:: PROVIDED DATA

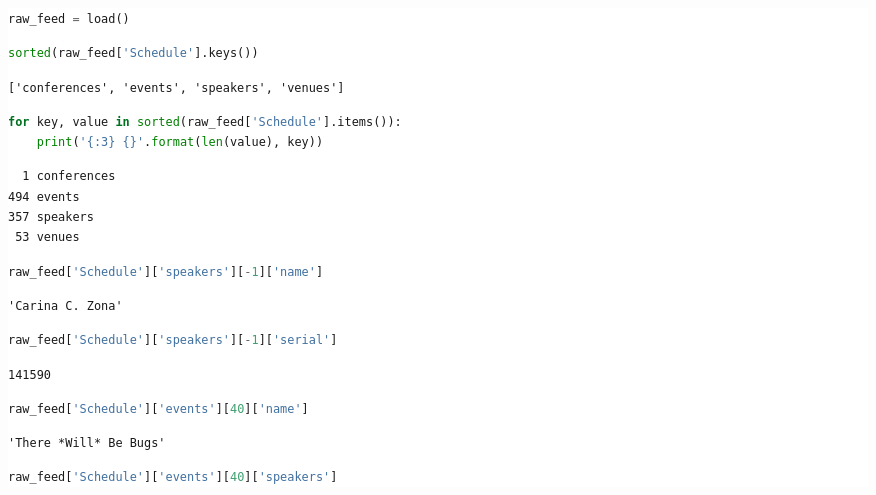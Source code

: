 

```python
raw_feed = load()
```


```python
sorted(raw_feed['Schedule'].keys())
```




    ['conferences', 'events', 'speakers', 'venues']




```python
for key, value in sorted(raw_feed['Schedule'].items()):
    print('{:3} {}'.format(len(value), key))
```

      1 conferences
    494 events
    357 speakers
     53 venues



```python
raw_feed['Schedule']['speakers'][-1]['name']
```




    'Carina C. Zona'




```python
raw_feed['Schedule']['speakers'][-1]['serial']
```




    141590




```python
raw_feed['Schedule']['events'][40]['name']
```




    'There *Will* Be Bugs'




```python
raw_feed['Schedule']['events'][40]['speakers']
```



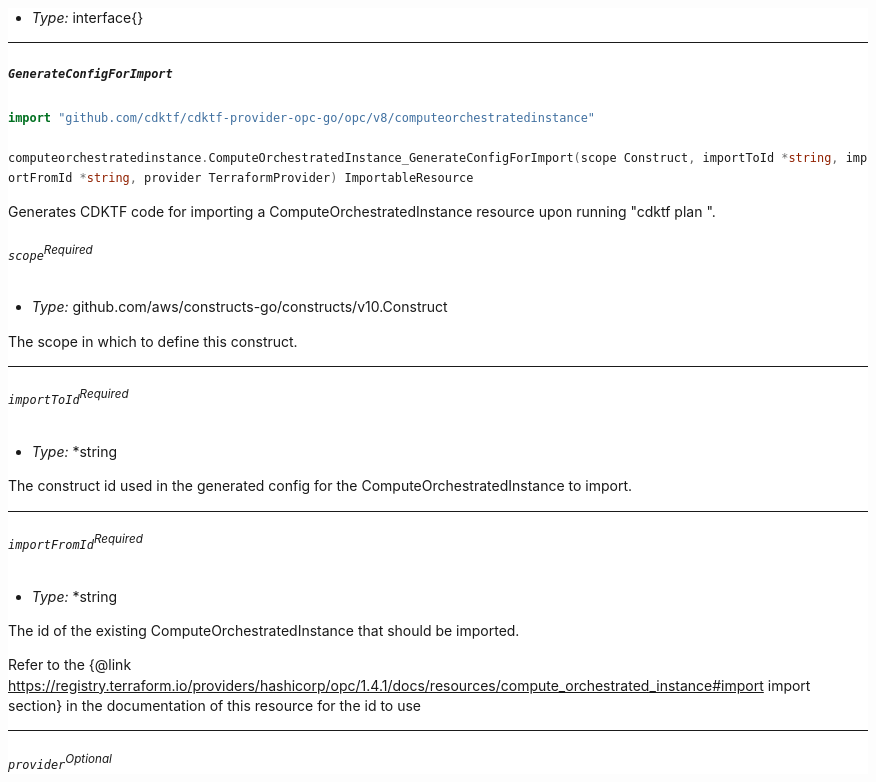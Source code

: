 - *Type:* interface{}

---

##### `GenerateConfigForImport` <a name="GenerateConfigForImport" id="@cdktf/provider-opc.computeOrchestratedInstance.ComputeOrchestratedInstance.generateConfigForImport"></a>

```go
import "github.com/cdktf/cdktf-provider-opc-go/opc/v8/computeorchestratedinstance"

computeorchestratedinstance.ComputeOrchestratedInstance_GenerateConfigForImport(scope Construct, importToId *string, importFromId *string, provider TerraformProvider) ImportableResource
```

Generates CDKTF code for importing a ComputeOrchestratedInstance resource upon running "cdktf plan <stack-name>".

###### `scope`<sup>Required</sup> <a name="scope" id="@cdktf/provider-opc.computeOrchestratedInstance.ComputeOrchestratedInstance.generateConfigForImport.parameter.scope"></a>

- *Type:* github.com/aws/constructs-go/constructs/v10.Construct

The scope in which to define this construct.

---

###### `importToId`<sup>Required</sup> <a name="importToId" id="@cdktf/provider-opc.computeOrchestratedInstance.ComputeOrchestratedInstance.generateConfigForImport.parameter.importToId"></a>

- *Type:* *string

The construct id used in the generated config for the ComputeOrchestratedInstance to import.

---

###### `importFromId`<sup>Required</sup> <a name="importFromId" id="@cdktf/provider-opc.computeOrchestratedInstance.ComputeOrchestratedInstance.generateConfigForImport.parameter.importFromId"></a>

- *Type:* *string

The id of the existing ComputeOrchestratedInstance that should be imported.

Refer to the {@link https://registry.terraform.io/providers/hashicorp/opc/1.4.1/docs/resources/compute_orchestrated_instance#import import section} in the documentation of this resource for the id to use

---

###### `provider`<sup>Optional</sup> <a name="provider" id="@cdktf/provider-opc.computeOrchestratedInstance.ComputeOrchestratedInstance.generateConfigForImport.parameter.provider"></a>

::::

◆ **EXERCISE BRIEF**: In the copy, every entry must appear exactly as written, and no picture may appear.

◆ **YOUR SOLUTION**:
Source code

: 

```python
raw_feed = load()
```


```python
sorted(raw_feed['Schedule'].keys())
```




    ['conferences', 'events', 'speakers', 'venues']




```python
for key, value in sorted(raw_feed['Schedule'].items()):
    print('{:3} {}'.format(len(value), key))
```

      1 conferences
    494 events
    357 speakers
     53 venues



```python
raw_feed['Schedule']['speakers'][-1]['name']
```




    'Carina C. Zona'




```python
raw_feed['Schedule']['speakers'][-1]['serial']
```




    141590




```python
raw_feed['Schedule']['events'][40]['name']
```




    'There *Will* Be Bugs'




```python
raw_feed['Schedule']['events'][40]['speakers']
```



Source code

: - *Type:* interface{}

---

##### `GenerateConfigForImport` <a name="GenerateConfigForImport" id="@cdktf/provider-opc.computeOrchestratedInstance.ComputeOrchestratedInstance.generateConfigForImport"></a>

```go
import "github.com/cdktf/cdktf-provider-opc-go/opc/v8/computeorchestratedinstance"

computeorchestratedinstance.ComputeOrchestratedInstance_GenerateConfigForImport(scope Construct, importToId *string, importFromId *string, provider TerraformProvider) ImportableResource
```

Generates CDKTF code for importing a ComputeOrchestratedInstance resource upon running "cdktf plan <stack-name>".

###### `scope`<sup>Required</sup> <a name="scope" id="@cdktf/provider-opc.computeOrchestratedInstance.ComputeOrchestratedInstance.generateConfigForImport.parameter.scope"></a>

- *Type:* github.com/aws/constructs-go/constructs/v10.Construct

The scope in which to define this construct.

---

###### `importToId`<sup>Required</sup> <a name="importToId" id="@cdktf/provider-opc.computeOrchestratedInstance.ComputeOrchestratedInstance.generateConfigForImport.parameter.importToId"></a>

- *Type:* *string

The construct id used in the generated config for the ComputeOrchestratedInstance to import.

---

###### `importFromId`<sup>Required</sup> <a name="importFromId" id="@cdktf/provider-opc.computeOrchestratedInstance.ComputeOrchestratedInstance.generateConfigForImport.parameter.importFromId"></a>

- *Type:* *string

The id of the existing ComputeOrchestratedInstance that should be imported.

Refer to the {@link https://registry.terraform.io/providers/hashicorp/opc/1.4.1/docs/resources/compute_orchestrated_instance#import import section} in the documentation of this resource for the id to use

---

###### `provider`<sup>Optional</sup> <a name="provider" id="@cdktf/provider-opc.computeOrchestratedInstance.ComputeOrchestratedInstance.generateConfigForImport.parameter.provider"></a>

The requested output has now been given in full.